(Supplied records)
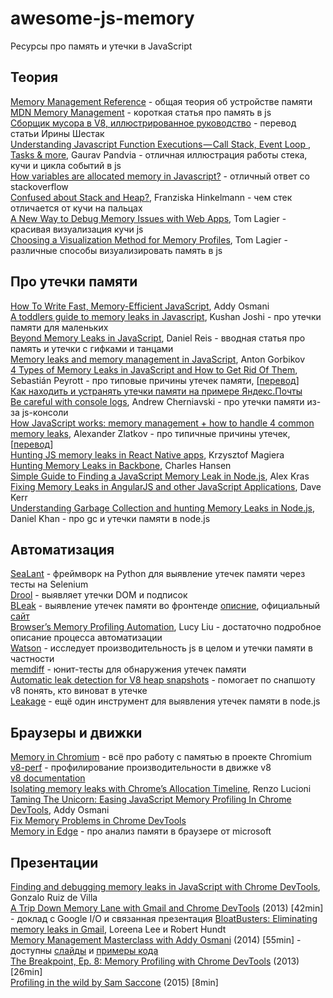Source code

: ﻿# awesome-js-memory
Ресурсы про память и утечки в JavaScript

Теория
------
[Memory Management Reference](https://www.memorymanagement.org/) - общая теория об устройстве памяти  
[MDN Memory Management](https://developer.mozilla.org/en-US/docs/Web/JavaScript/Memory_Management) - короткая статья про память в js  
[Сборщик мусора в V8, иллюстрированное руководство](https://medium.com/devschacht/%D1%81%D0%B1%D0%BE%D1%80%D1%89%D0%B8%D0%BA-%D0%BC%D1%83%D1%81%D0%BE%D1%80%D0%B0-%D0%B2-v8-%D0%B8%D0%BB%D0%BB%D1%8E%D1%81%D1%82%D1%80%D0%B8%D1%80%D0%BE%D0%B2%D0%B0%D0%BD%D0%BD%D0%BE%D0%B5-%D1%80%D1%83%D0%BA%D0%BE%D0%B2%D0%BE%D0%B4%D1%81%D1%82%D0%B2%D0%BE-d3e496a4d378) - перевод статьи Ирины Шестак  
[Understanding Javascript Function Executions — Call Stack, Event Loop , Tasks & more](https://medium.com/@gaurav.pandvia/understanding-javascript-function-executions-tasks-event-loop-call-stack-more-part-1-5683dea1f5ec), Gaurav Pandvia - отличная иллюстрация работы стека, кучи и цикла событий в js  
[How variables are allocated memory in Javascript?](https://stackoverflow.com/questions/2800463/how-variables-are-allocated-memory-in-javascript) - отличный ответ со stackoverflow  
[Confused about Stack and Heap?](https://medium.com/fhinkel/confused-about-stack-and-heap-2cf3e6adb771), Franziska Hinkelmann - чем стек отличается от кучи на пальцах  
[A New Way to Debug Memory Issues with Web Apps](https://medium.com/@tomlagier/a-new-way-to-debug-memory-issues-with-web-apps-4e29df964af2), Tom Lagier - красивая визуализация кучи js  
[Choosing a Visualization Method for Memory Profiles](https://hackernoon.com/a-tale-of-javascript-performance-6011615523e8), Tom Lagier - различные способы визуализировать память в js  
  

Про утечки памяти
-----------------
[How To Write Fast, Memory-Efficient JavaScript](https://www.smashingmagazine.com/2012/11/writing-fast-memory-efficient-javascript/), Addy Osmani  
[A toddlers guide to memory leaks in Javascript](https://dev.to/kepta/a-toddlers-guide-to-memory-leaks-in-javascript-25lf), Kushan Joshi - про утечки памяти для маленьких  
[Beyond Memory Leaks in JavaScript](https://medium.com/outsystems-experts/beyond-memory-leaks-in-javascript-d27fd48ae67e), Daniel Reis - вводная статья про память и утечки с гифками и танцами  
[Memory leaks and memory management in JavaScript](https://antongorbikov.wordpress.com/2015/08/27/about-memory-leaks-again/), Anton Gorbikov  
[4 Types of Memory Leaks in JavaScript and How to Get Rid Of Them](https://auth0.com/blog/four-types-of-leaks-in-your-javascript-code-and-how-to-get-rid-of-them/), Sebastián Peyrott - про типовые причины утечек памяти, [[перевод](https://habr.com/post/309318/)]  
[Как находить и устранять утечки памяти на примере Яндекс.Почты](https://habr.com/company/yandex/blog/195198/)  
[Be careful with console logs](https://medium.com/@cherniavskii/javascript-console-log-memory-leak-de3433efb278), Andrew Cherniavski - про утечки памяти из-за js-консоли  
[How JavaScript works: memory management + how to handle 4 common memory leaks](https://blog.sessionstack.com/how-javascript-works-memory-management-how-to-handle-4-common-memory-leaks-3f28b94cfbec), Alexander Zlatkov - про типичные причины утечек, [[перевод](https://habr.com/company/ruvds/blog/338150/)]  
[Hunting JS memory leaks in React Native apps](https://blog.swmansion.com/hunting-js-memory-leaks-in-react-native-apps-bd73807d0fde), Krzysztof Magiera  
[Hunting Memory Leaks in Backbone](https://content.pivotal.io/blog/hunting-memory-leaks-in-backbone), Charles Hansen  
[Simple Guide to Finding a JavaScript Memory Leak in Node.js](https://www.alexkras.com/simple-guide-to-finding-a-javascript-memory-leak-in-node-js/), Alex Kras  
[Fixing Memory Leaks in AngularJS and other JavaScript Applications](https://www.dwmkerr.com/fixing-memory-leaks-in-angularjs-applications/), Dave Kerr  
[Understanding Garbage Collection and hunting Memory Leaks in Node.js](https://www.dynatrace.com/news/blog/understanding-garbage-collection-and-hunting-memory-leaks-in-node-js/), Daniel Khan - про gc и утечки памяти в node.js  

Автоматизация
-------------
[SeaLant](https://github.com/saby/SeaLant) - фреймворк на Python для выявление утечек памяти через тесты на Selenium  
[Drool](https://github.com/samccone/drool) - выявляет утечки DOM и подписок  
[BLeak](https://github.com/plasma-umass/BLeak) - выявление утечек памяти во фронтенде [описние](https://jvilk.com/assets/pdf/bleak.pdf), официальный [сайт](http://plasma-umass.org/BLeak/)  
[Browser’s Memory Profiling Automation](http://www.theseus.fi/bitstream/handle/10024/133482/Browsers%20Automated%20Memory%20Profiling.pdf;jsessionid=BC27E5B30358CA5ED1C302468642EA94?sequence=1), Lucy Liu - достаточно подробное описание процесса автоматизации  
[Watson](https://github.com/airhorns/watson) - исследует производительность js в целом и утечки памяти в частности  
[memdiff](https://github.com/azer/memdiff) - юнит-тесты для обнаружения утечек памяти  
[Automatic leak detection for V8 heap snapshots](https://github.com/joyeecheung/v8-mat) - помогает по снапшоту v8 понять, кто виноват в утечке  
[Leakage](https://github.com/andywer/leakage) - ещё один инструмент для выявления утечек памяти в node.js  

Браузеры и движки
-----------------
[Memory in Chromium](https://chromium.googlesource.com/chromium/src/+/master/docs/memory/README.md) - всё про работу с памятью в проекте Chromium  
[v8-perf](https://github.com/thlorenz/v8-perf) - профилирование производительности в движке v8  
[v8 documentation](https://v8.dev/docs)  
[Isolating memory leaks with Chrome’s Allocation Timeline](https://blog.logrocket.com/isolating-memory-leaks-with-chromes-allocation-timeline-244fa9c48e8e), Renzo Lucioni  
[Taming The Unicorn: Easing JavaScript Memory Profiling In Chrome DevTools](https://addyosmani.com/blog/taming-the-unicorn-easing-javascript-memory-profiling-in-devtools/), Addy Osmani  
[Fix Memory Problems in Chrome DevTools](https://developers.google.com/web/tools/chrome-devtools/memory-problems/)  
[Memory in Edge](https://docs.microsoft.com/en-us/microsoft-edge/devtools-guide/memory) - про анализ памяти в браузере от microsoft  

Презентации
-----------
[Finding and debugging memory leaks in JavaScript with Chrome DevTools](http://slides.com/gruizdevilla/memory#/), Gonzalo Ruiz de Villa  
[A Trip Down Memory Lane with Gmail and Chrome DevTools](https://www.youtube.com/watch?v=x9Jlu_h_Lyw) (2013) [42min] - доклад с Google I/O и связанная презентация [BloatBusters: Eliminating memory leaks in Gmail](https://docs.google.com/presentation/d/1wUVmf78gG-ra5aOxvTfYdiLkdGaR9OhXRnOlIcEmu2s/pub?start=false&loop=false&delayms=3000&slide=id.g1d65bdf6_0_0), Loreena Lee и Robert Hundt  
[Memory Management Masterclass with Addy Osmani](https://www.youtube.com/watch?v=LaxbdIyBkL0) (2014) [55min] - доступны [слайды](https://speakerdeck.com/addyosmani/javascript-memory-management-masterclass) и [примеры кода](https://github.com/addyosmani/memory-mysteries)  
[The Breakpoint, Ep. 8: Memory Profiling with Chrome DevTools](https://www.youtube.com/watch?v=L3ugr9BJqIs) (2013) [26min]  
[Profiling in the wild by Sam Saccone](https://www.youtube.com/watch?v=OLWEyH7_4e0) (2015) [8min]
(End Supplied records)
(Supplied records)
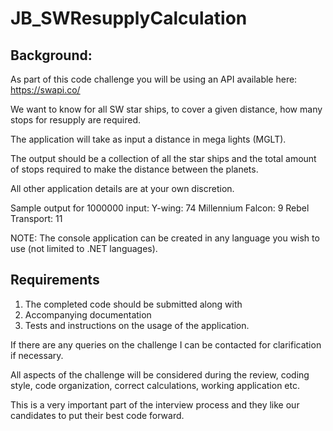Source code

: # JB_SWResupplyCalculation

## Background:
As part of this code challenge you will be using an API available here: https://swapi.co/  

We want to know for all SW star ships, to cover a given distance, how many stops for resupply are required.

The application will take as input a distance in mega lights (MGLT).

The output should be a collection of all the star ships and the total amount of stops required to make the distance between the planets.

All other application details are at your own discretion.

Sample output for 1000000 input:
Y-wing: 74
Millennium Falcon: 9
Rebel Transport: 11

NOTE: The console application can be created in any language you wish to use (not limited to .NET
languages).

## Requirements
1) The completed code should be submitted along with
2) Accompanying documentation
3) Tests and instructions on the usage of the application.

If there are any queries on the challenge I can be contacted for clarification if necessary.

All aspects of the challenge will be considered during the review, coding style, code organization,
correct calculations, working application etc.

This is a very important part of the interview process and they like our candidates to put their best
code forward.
(End Supplied records)
(Supplied records)
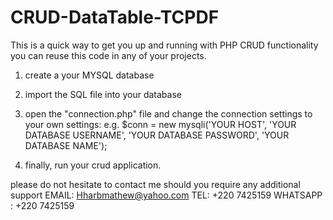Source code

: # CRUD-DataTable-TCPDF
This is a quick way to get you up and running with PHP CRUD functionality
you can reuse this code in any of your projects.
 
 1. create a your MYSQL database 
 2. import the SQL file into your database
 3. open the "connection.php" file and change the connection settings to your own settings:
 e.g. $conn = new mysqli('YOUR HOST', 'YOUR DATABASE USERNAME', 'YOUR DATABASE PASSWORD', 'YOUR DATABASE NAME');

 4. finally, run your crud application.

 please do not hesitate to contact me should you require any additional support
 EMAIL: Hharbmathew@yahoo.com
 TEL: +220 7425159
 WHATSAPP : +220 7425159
(End Supplied records)
What is needed is an exact copy of the lines above, from the one containing "[Hunting Memory Leaks" through the one containing "[Simple Guide to", with nothing added.

_The completed task_.
[Hunting Memory Leaks in Backbone](https://content.pivotal.io/blog/hunting-memory-leaks-in-backbone), Charles Hansen  
[Simple Guide to Finding a JavaScript Memory Leak in Node.js](https://www.alexkras.com/simple-guide-to-finding-a-javascript-memory-leak-in-node-js/), Alex Kras  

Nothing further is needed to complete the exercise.